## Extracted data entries
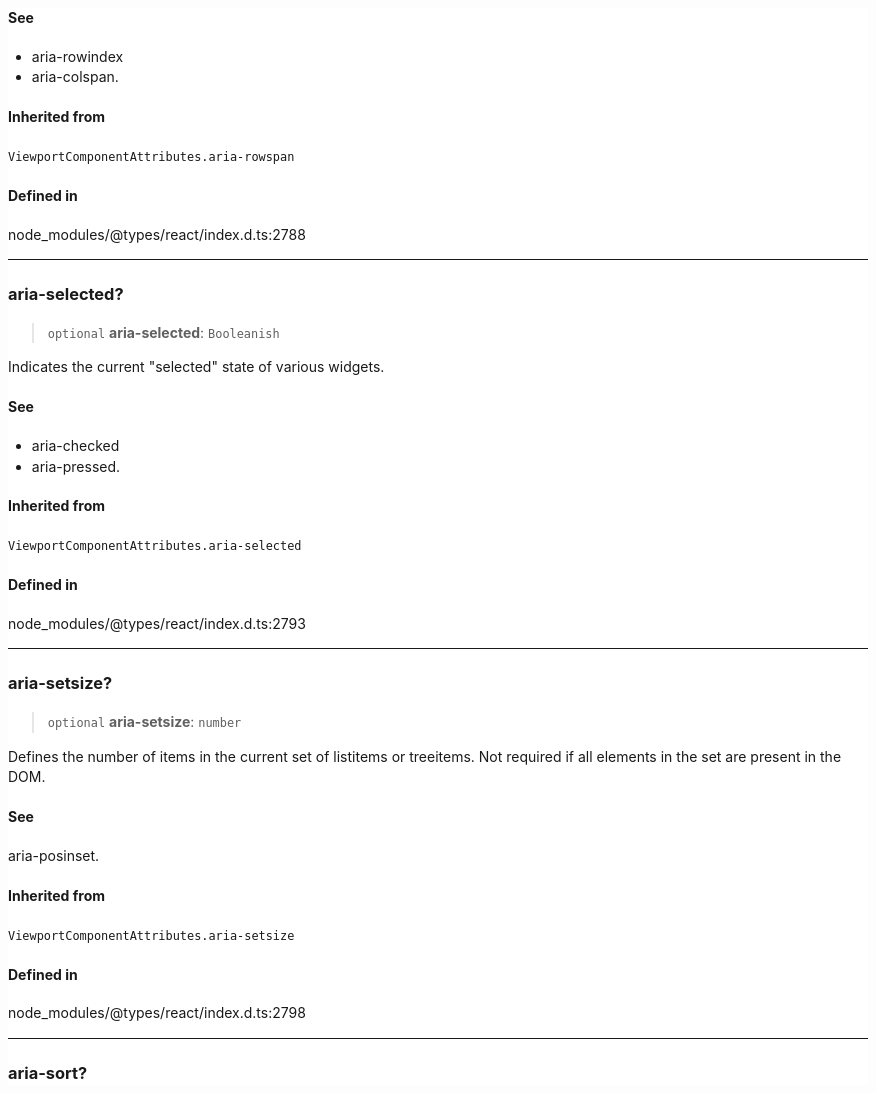 #### See

 - aria-rowindex
 - aria-colspan.

#### Inherited from

`ViewportComponentAttributes.aria-rowspan`

#### Defined in

node\_modules/@types/react/index.d.ts:2788

***

### aria-selected?

> `optional` **aria-selected**: `Booleanish`

Indicates the current "selected" state of various widgets.

#### See

 - aria-checked
 - aria-pressed.

#### Inherited from

`ViewportComponentAttributes.aria-selected`

#### Defined in

node\_modules/@types/react/index.d.ts:2793

***

### aria-setsize?

> `optional` **aria-setsize**: `number`

Defines the number of items in the current set of listitems or treeitems. Not required if all elements in the set are present in the DOM.

#### See

aria-posinset.

#### Inherited from

`ViewportComponentAttributes.aria-setsize`

#### Defined in

node\_modules/@types/react/index.d.ts:2798

***

### aria-sort?
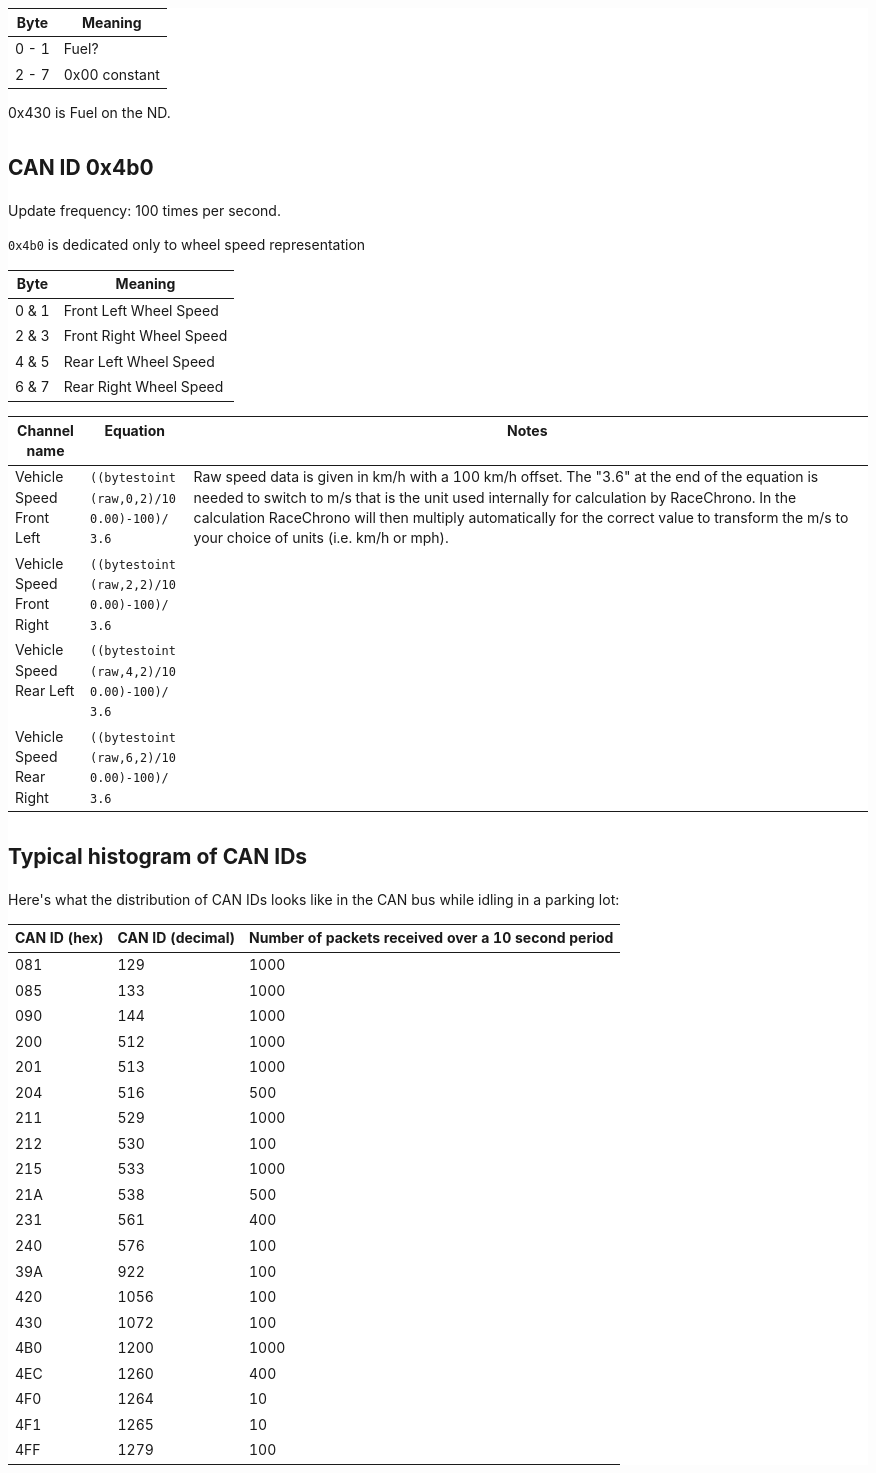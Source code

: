 Byte | Meaning
---- | -------
0 - 1 | Fuel?
2 - 7 | 0x00 constant

0x430 is Fuel on the ND.

## CAN ID 0x4b0

Update frequency: 100 times per second.

`0x4b0` is dedicated only to wheel speed representation

Byte | Meaning
---- | -------
0 & 1 | Front Left Wheel Speed
2 & 3 | Front Right Wheel Speed
4 & 5 | Rear Left Wheel Speed
6 & 7 | Rear Right Wheel Speed

Channel name | Equation | Notes
------------ | -------- | -----
Vehicle Speed Front Left | `((bytestoint(raw,0,2)/100.00)-100)/3.6` | Raw speed data is given in km/h with a 100 km/h offset. The "3.6" at the end of the equation is needed to switch to m/s that is the unit used internally for calculation by RaceChrono. In the calculation RaceChrono will then multiply automatically for the correct value to transform the m/s to your choice of units (i.e. km/h or mph).
Vehicle Speed Front Right | `((bytestoint(raw,2,2)/100.00)-100)/3.6` |
Vehicle Speed Rear Left | `((bytestoint(raw,4,2)/100.00)-100)/3.6` |
Vehicle Speed Rear Right | `((bytestoint(raw,6,2)/100.00)-100)/3.6` |


## Typical histogram of CAN IDs

Here's what the distribution of CAN IDs looks like in the CAN bus while idling
in a parking lot:

CAN ID (hex) | CAN ID (decimal) | Number of packets received over a 10 second period
---- | --- | ---
081 | 129 | 1000
085 | 133 | 1000
090 | 144 | 1000
200 | 512 | 1000
201 | 513 | 1000
204 | 516 | 500
211 | 529 | 1000
212 | 530 | 100
215 | 533 | 1000
21A | 538 | 500
231 | 561 | 400
240 | 576 | 100
39A | 922 | 100
420 | 1056 | 100
430 | 1072 | 100
4B0 | 1200 | 1000
4EC | 1260 | 400
4F0 | 1264 | 10
4F1 | 1265 | 10
4FF | 1279 | 100
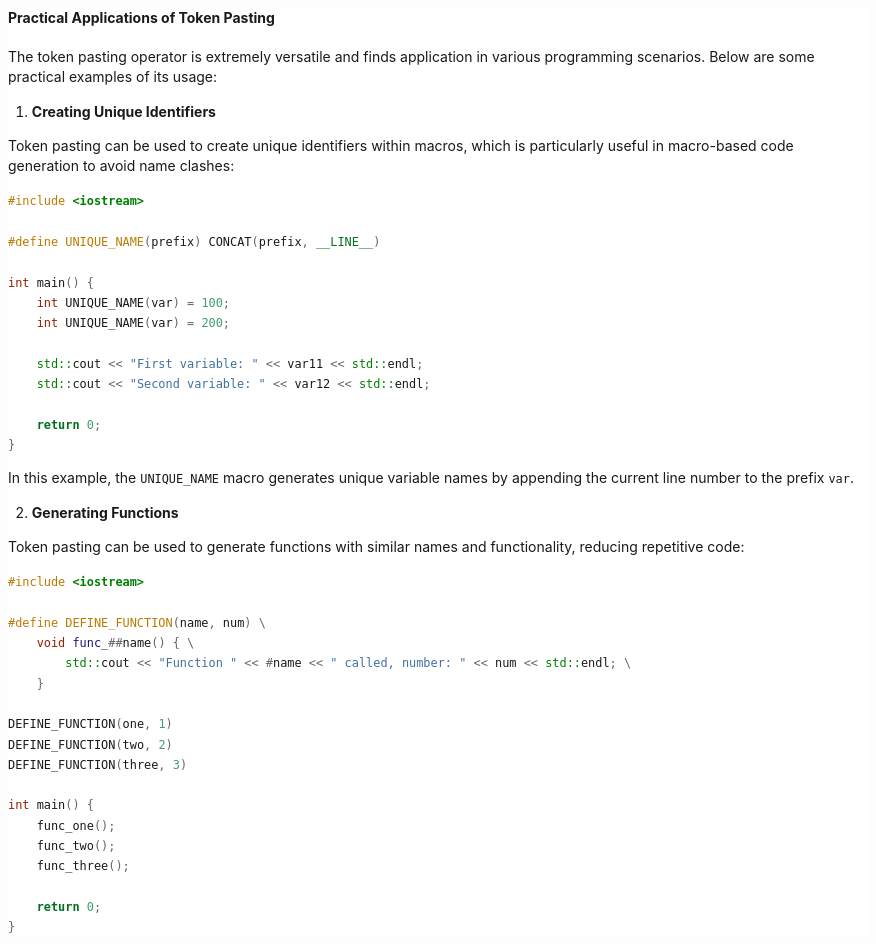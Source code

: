 #### Practical Applications of Token Pasting

The token pasting operator is extremely versatile and finds application in various programming scenarios. Below are some practical examples of its usage:

1. **Creating Unique Identifiers**

Token pasting can be used to create unique identifiers within macros, which is particularly useful in macro-based code generation to avoid name clashes:

```cpp
#include <iostream>

#define UNIQUE_NAME(prefix) CONCAT(prefix, __LINE__)

int main() {
    int UNIQUE_NAME(var) = 100;
    int UNIQUE_NAME(var) = 200;

    std::cout << "First variable: " << var11 << std::endl;
    std::cout << "Second variable: " << var12 << std::endl;

    return 0;
}
```

In this example, the `UNIQUE_NAME` macro generates unique variable names by appending the current line number to the prefix `var`.

2. **Generating Functions**

Token pasting can be used to generate functions with similar names and functionality, reducing repetitive code:

```cpp
#include <iostream>

#define DEFINE_FUNCTION(name, num) \
    void func_##name() { \
        std::cout << "Function " << #name << " called, number: " << num << std::endl; \
    }

DEFINE_FUNCTION(one, 1)
DEFINE_FUNCTION(two, 2)
DEFINE_FUNCTION(three, 3)

int main() {
    func_one();
    func_two();
    func_three();

    return 0;
}
```
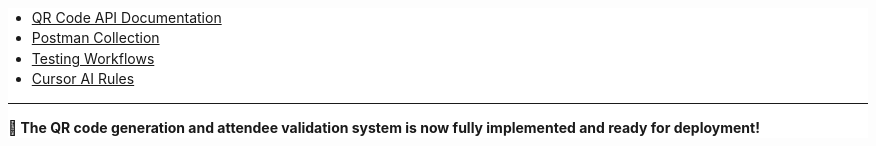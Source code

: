 - [QR Code API Documentation](./docs/api-documentation.html)
- [Postman Collection](./postman-collection.json)
- [Testing Workflows](./POSTMAN_TESTING_WORKFLOWS.md)
- [Cursor AI Rules](./CURSOR_AI_QR_CODE_RULES.md)

---

**🎉 The QR code generation and attendee validation system is now fully implemented and ready for deployment!**
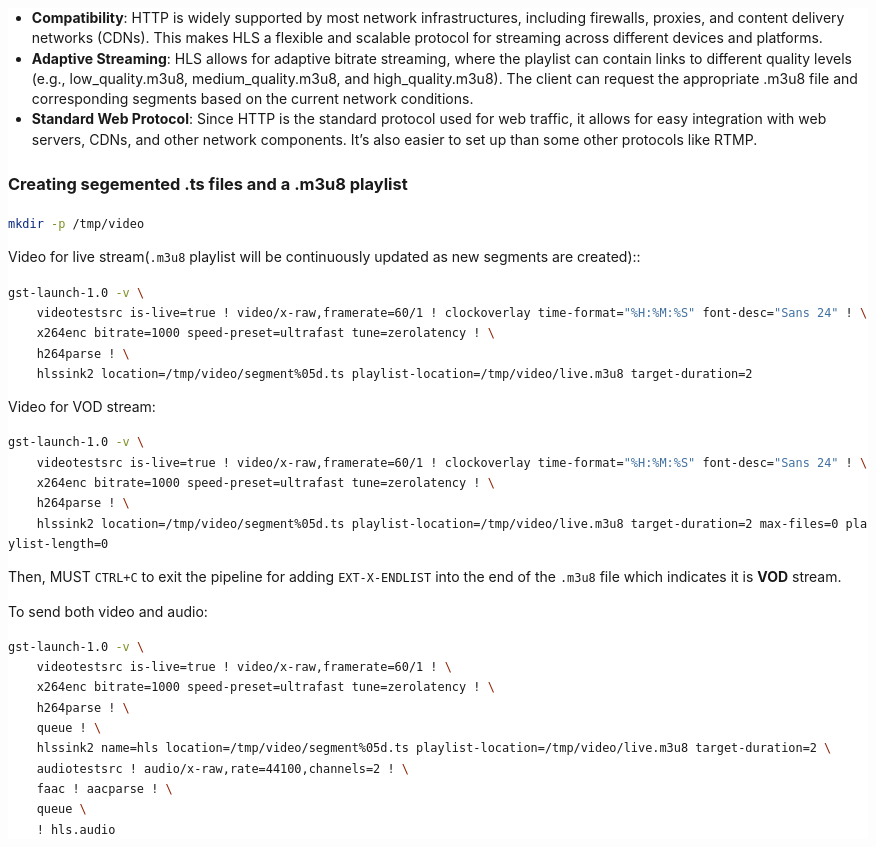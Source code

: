 - **Compatibility**: HTTP is widely supported by most network infrastructures, including firewalls, proxies, and content delivery networks (CDNs). This makes HLS a flexible and scalable protocol for streaming across different devices and platforms.
- **Adaptive Streaming**: HLS allows for adaptive bitrate streaming, where the playlist can contain links to different quality levels (e.g., low_quality.m3u8, medium_quality.m3u8, and high_quality.m3u8). The client can request the appropriate .m3u8 file and corresponding segments based on the current network conditions.
- **Standard Web Protocol**: Since HTTP is the standard protocol used for web traffic, it allows for easy integration with web servers, CDNs, and other network components. It’s also easier to set up than some other protocols like RTMP.

### Creating segemented **.ts** files and a **.m3u8** playlist

```sh
mkdir -p /tmp/video
```

Video for live stream(`.m3u8` playlist will be continuously updated as new segments are created)::

```sh
gst-launch-1.0 -v \
    videotestsrc is-live=true ! video/x-raw,framerate=60/1 ! clockoverlay time-format="%H:%M:%S" font-desc="Sans 24" ! \
    x264enc bitrate=1000 speed-preset=ultrafast tune=zerolatency ! \
    h264parse ! \
    hlssink2 location=/tmp/video/segment%05d.ts playlist-location=/tmp/video/live.m3u8 target-duration=2
```

Video for VOD stream:

```sh
gst-launch-1.0 -v \
    videotestsrc is-live=true ! video/x-raw,framerate=60/1 ! clockoverlay time-format="%H:%M:%S" font-desc="Sans 24" ! \
    x264enc bitrate=1000 speed-preset=ultrafast tune=zerolatency ! \
    h264parse ! \
    hlssink2 location=/tmp/video/segment%05d.ts playlist-location=/tmp/video/live.m3u8 target-duration=2 max-files=0 playlist-length=0
```

Then, MUST `CTRL+C` to exit the pipeline for adding `EXT-X-ENDLIST` into the end of the `.m3u8` file which indicates it is **VOD** stream.

To send both video and audio:

```sh
gst-launch-1.0 -v \
    videotestsrc is-live=true ! video/x-raw,framerate=60/1 ! \
    x264enc bitrate=1000 speed-preset=ultrafast tune=zerolatency ! \
    h264parse ! \
    queue ! \
    hlssink2 name=hls location=/tmp/video/segment%05d.ts playlist-location=/tmp/video/live.m3u8 target-duration=2 \
    audiotestsrc ! audio/x-raw,rate=44100,channels=2 ! \
    faac ! aacparse ! \
    queue \
    ! hls.audio
```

## What the task requires
Scan the lines above for the word "selected". Return each one that has it.

## The answer
### aria-selected?
> `optional` **aria-selected**: `Booleanish`
Indicates the current "selected" state of various widgets.
`ViewportComponentAttributes.aria-selected`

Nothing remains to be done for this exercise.